Training for a sport or working to get back in shape is hard
enough, right? No matter the activity or goal, it takes conditioning of your
lungs, muscles, and mental strength just to get to the point where you don’t
feel like you’re going to die every time you head out for some exercise. Given
all of that, it seems pretty unfair that some people have do deal with
excruciating and debilitating pain in their shins as well. Now unfortunately,
shin splints don’t discriminate. Most people associate this particular injury
solely with runners, but in reality I’ve seen it sideline cyclists, basketball
players, and neighborhood walkers alike. If you’re active, changing up your
fitness routine (like going from running outside to on a treadmill), or
starting fresh in the New Year, shin pain can creep up on you and stop you in
your tracks. If you’ve experienced it before, you know exactly what I’m talking
about. If you haven’t, you’re one of the lucky ones! Let’s talk about some of
the causes of this nasty pain, and how to treat it.

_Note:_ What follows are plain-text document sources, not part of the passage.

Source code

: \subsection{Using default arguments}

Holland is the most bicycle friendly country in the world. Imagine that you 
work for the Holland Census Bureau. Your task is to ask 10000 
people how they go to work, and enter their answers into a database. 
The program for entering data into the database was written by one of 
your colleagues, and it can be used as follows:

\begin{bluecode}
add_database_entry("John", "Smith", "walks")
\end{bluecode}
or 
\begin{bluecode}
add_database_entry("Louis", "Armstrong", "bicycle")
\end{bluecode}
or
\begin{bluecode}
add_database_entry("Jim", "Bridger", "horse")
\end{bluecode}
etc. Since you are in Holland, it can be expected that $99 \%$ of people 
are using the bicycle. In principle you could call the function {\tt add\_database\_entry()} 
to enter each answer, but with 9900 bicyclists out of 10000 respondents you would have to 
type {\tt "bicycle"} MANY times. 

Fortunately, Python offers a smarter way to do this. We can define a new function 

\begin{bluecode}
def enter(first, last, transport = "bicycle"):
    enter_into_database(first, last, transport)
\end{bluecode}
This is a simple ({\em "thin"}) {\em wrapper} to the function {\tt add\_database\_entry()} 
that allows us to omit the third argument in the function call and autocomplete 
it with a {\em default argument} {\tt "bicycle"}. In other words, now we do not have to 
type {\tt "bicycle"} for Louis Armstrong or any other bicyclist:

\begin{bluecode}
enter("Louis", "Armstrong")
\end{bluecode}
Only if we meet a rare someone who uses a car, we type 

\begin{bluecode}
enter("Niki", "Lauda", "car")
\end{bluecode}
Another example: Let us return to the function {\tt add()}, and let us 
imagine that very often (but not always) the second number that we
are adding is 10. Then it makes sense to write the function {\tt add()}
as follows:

How in the world do your itty bitty shins cause so much pain
and discomfort? Well, there are a few ways, some soft tissue and some bony in
nature. First of all, the ‘shin bone’, also known as the tibia, is actually pretty
strong and much bigger than you might think. Reach down and find the sharp
ridge of your shin running down the middle of your lower leg. Grab hold of it
with your fingertips. Now let your thumb slide toward the inside of your leg
until you no longer feel bone. You’ve basically got your tibia in a pincher
grip that’s probably about an inch wide. This bone travels from the inside of your
ankle up to your knee, widening at the top to meet the end of the thigh bone
(femur) and form the knee joint. Not only does it make up part of the knee
joint, allowing the lower leg to bend and extend, but it bears a lot of weight
while standing, walking, running, etc. Lying along the outside of shin is the
tibialis anterior muscle. This muscle travels from just below the outside of
the knee, down along the shin until it crosses over the shin toward the inner
ankle. It actually attaches itself to the bones of the first toe. When it
contracts, this muscle works to lift the top of your foot towards your shin.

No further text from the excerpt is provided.